REQUIRED WORK: Copy out each line of the data that holds the string "UKIs".

Items from a data source
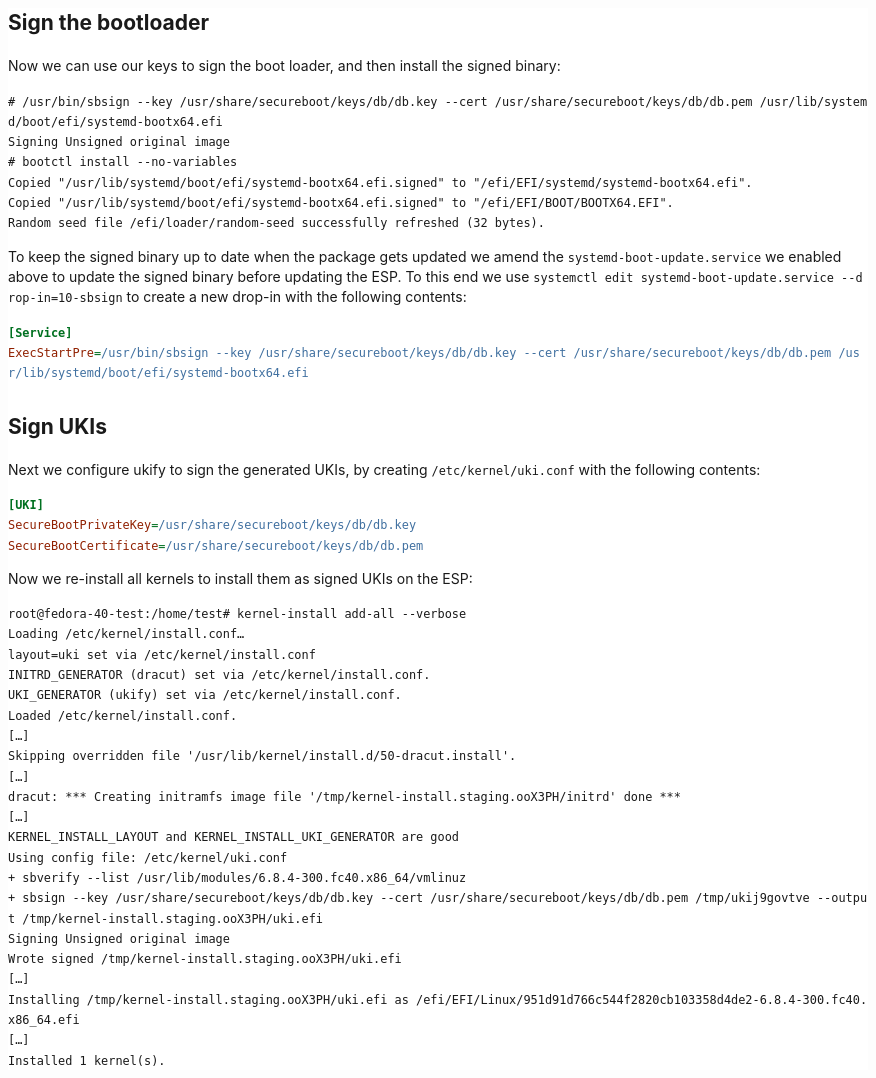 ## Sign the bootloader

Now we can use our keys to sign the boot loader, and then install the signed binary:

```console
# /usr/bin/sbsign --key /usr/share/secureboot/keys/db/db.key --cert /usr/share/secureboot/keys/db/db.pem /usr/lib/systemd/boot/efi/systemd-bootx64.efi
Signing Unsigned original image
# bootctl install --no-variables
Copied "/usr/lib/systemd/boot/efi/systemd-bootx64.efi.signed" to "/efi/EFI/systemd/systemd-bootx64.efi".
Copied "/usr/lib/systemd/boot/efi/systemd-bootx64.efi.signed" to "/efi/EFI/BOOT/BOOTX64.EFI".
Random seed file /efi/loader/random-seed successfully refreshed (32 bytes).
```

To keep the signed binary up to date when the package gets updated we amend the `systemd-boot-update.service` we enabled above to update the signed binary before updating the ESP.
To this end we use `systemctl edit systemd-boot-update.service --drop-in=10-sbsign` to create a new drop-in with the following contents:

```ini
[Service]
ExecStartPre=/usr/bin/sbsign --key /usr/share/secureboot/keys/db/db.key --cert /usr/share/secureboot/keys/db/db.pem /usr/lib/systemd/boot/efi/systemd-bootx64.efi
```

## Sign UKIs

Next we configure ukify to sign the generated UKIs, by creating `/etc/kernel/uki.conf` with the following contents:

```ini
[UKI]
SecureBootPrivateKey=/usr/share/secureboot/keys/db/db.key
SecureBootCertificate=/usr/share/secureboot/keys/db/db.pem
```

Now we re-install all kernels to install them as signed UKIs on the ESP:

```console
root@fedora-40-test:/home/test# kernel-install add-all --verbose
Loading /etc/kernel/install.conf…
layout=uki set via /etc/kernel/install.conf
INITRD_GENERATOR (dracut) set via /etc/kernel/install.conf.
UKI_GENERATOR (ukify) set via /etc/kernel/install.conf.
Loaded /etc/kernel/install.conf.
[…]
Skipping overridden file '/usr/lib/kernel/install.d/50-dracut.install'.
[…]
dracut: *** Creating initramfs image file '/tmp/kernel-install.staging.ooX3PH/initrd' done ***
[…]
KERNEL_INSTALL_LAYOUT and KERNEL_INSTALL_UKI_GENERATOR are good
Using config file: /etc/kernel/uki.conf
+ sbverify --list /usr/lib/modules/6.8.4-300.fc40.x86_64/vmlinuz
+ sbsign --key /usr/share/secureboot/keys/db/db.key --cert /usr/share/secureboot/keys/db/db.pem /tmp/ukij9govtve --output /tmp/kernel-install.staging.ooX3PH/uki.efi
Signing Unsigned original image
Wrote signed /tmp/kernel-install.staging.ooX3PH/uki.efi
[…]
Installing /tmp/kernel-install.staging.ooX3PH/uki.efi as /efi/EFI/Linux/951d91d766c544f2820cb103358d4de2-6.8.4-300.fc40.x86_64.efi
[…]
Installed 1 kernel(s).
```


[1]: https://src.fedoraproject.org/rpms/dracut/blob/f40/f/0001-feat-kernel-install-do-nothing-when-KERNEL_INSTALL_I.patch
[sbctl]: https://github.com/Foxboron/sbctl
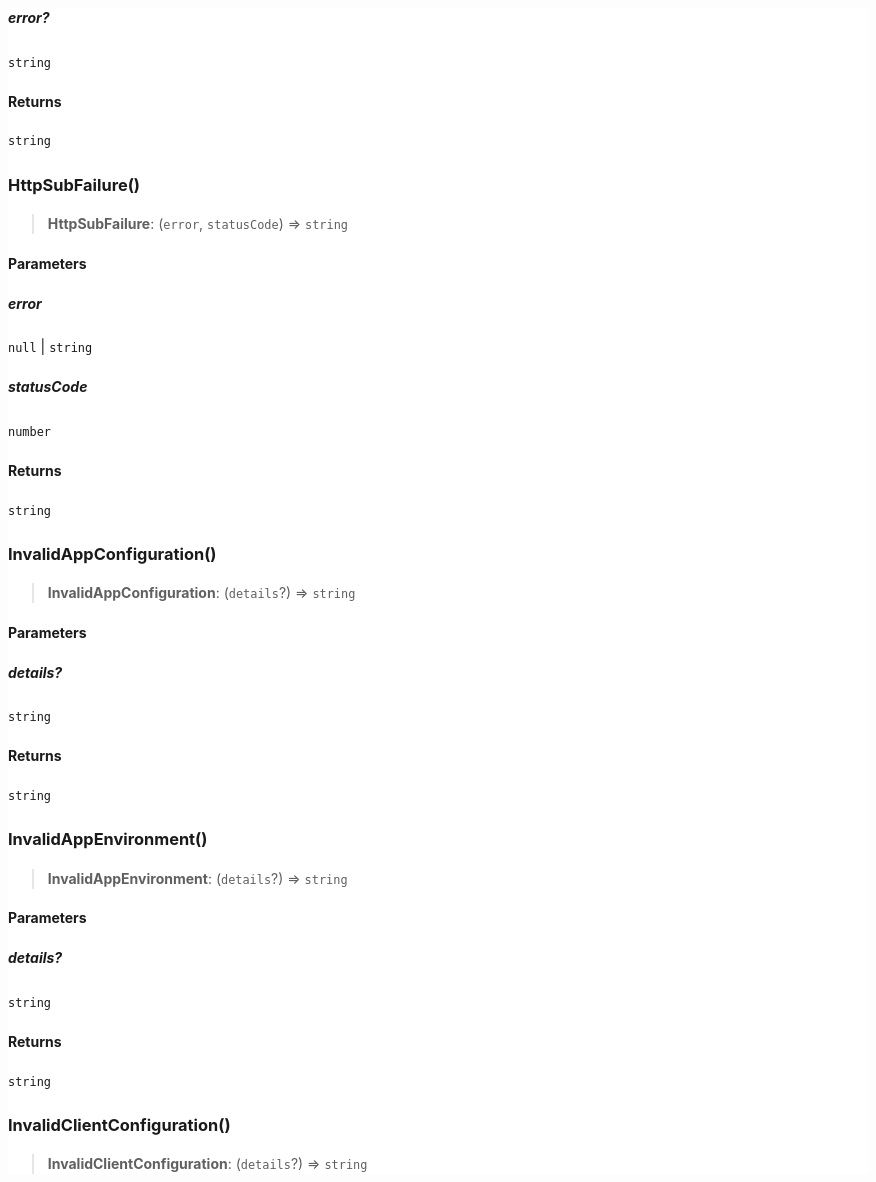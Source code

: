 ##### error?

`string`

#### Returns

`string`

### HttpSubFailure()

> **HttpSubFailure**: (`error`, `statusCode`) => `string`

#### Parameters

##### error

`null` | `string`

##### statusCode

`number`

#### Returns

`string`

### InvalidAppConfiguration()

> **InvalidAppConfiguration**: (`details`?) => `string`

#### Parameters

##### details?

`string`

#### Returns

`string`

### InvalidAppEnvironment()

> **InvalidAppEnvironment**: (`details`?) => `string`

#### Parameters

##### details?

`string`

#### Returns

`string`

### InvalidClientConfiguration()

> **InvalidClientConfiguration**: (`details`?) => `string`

...

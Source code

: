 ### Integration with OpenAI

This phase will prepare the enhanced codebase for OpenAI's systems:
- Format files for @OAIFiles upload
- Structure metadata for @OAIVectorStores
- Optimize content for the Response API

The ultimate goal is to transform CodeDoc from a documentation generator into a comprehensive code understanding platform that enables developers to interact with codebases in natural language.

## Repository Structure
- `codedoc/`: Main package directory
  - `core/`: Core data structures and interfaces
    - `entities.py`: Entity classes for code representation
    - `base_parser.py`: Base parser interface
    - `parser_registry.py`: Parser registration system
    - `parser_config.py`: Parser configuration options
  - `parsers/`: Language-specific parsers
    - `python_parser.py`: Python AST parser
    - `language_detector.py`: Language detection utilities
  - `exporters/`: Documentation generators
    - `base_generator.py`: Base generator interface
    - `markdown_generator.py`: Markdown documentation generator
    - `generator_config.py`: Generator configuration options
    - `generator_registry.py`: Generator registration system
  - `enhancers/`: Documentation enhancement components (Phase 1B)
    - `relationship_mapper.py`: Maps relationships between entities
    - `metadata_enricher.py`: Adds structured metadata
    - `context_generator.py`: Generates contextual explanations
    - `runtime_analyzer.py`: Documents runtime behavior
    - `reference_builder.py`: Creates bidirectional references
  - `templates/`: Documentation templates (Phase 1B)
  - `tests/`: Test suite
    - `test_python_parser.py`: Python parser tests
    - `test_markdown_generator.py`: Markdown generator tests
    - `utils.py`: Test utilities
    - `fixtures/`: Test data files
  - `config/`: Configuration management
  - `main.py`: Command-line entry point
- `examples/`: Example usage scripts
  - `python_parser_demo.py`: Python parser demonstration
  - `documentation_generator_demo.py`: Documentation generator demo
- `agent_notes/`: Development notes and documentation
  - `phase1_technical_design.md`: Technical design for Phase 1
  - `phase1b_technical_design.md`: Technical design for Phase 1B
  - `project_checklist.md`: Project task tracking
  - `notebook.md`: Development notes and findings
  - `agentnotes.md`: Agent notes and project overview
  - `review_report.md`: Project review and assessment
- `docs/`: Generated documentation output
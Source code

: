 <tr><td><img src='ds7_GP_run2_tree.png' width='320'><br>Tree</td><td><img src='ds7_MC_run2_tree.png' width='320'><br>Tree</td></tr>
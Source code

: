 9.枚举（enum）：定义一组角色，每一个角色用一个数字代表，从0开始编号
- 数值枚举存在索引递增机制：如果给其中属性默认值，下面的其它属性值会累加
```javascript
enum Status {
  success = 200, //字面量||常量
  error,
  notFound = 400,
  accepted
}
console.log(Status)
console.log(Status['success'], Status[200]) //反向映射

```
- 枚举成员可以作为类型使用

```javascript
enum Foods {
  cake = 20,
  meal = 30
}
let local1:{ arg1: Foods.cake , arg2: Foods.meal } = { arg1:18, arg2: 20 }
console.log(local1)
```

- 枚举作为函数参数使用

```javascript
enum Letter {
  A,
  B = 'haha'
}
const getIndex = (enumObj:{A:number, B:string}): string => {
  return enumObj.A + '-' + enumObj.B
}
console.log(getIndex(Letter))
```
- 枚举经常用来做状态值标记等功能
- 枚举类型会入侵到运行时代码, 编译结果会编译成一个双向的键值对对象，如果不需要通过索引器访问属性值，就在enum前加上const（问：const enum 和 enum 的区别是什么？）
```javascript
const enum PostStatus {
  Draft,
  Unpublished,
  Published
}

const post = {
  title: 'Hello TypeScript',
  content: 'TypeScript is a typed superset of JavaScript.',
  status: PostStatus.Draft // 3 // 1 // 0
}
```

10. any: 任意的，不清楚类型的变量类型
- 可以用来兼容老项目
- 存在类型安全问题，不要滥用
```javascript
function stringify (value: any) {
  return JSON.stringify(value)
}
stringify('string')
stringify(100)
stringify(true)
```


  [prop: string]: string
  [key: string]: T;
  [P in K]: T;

EXPECTED OUTPUT:
## Sign UKIs
Next we configure ukify to sign the generated UKIs, by creating `/etc/kernel/uki.conf` with the following contents:
Now we re-install all kernels to install them as signed UKIs on the ESP:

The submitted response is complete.